**** Data for this exercise

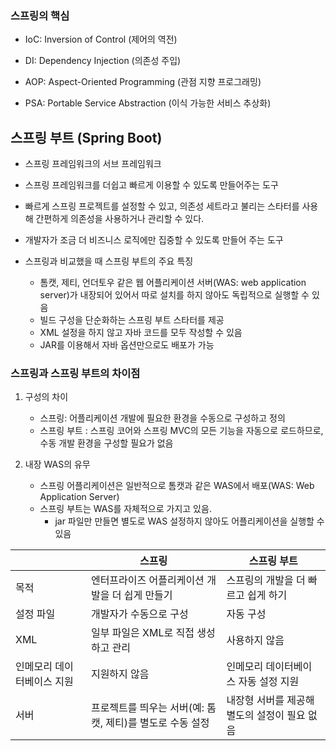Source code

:
### 스프링의 핵심

- IoC: Inversion of Control (제어의 역전)
    
- DI: Dependency Injection (의존성 주입)
    
- AOP: Aspect-Oriented Programming (관점 지향 프로그래밍)
    
- PSA: Portable Service Abstraction (이식 가능한 서비스 추상화)


## 스프링 부트 (Spring Boot)

- 스프링 프레임워크의 서브 프레임워크
- 스프링 프레임워크를 더쉽고 빠르게 이용할 수 있도록 만들어주는 도구
- 빠르게 스프링 프로젝트를 설정할 수 있고, 의존성 세트라고 불리는 스타터를 사용해 간편하게 의존성을 사용하거나 관리할 수 있다.
- 개발자가 조금 더 비즈니스 로직에만 집중할 수 있도록 만들어 주는 도구

- 스프링과 비교했을 때 스프링 부트의 주요 특징
	- 톰캣, 제티, 언더토우 같은 웹 어플리케이션 서버(WAS: web application server)가 내장되어 있어서 따로 설치를 하지 않아도 독립적으로 실행할 수 있음
	- 빌드 구성을 단순화하는 스프링 부트 스타터를 제공
	- XML 설정을 하지 않고 자바 코드를 모두 작성할 수 있음
	- JAR를 이용해서 자바 옵션만으로도 배포가 가능

### 스프링과 스프링 부트의 차이점

1. 구성의 차이
	- 스프링: 어플리케이션 개발에 필요한 환경을 수동으로 구성하고 정의
	- 스프링 부트 : 스프링 코어와 스프링 MVC의 모든 기능을 자동으로 로드하므로, 수동 개발 환경을 구성할 필요가 없음
	
2. 내장 WAS의 유무
	- 스프링 어플리케이션은 일반적으로 톰캣과 같은 WAS에서 배포(WAS: Web Application Server)
	- 스프링 부트는 WAS를 자체적으로 가지고 있음.
		- jar 파일만 만들면 별도로 WAS 설정하지 않아도 어플리케이션을 실행할 수 있음

|                | 스프링                                | 스프링 부트                    |
| -------------- | ---------------------------------- | ------------------------- |
| 목적             | 엔터프라이즈 어플리케이션 개발을 더 쉽게 만들기         | 스프링의 개발을 더 빠르고 쉽게 하기      |
| 설정 파일          | 개발자가 수동으로 구성                       | 자동 구성                     |
| XML            | 일부 파일은 XML로 직접 생성하고 관리             | 사용하지 않음                   |
| 인메모리 데이터베이스 지원 | 지원하지 않음                            | 인메모리 데이터베이스 자동 설정 지원      |
| 서버             | 프로젝트를 띄우는 서버(예: 톰캣, 제티)를 별도로 수동 설정 | 내장형 서버를 제공해 별도의 설정이 필요 없음 |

********

Using the material above, print word for word the lines from the one holding "- 개발자가 조금 더 비즈니스 로직에만 집중할 수 있도록 만들어 주는 도구" through the last line.

- 개발자가 조금 더 비즈니스 로직에만 집중할 수 있도록 만들어 주는 도구

- 스프링과 비교했을 때 스프링 부트의 주요 특징
	- 톰캣, 제티, 언더토우 같은 웹 어플리케이션 서버(WAS: web application server)가 내장되어 있어서 따로 설치를 하지 않아도 독립적으로 실행할 수 있음
	- 빌드 구성을 단순화하는 스프링 부트 스타터를 제공
	- XML 설정을 하지 않고 자바 코드를 모두 작성할 수 있음
	- JAR를 이용해서 자바 옵션만으로도 배포가 가능

### 스프링과 스프링 부트의 차이점

1. 구성의 차이
	- 스프링: 어플리케이션 개발에 필요한 환경을 수동으로 구성하고 정의
	- 스프링 부트 : 스프링 코어와 스프링 MVC의 모든 기능을 자동으로 로드하므로, 수동 개발 환경을 구성할 필요가 없음
	
2. 내장 WAS의 유무
	- 스프링 어플리케이션은 일반적으로 톰캣과 같은 WAS에서 배포(WAS: Web Application Server)
	- 스프링 부트는 WAS를 자체적으로 가지고 있음.
		- jar 파일만 만들면 별도로 WAS 설정하지 않아도 어플리케이션을 실행할 수 있음

|                | 스프링                                | 스프링 부트                    |
| -------------- | ---------------------------------- | ------------------------- |
| 목적             | 엔터프라이즈 어플리케이션 개발을 더 쉽게 만들기         | 스프링의 개발을 더 빠르고 쉽게 하기      |
| 설정 파일          | 개발자가 수동으로 구성                       | 자동 구성                     |
| XML            | 일부 파일은 XML로 직접 생성하고 관리             | 사용하지 않음                   |
| 인메모리 데이터베이스 지원 | 지원하지 않음                            | 인메모리 데이터베이스 자동 설정 지원      |
| 서버             | 프로젝트를 띄우는 서버(예: 톰캣, 제티)를 별도로 수동 설정 | 내장형 서버를 제공해 별도의 설정이 필요 없음 |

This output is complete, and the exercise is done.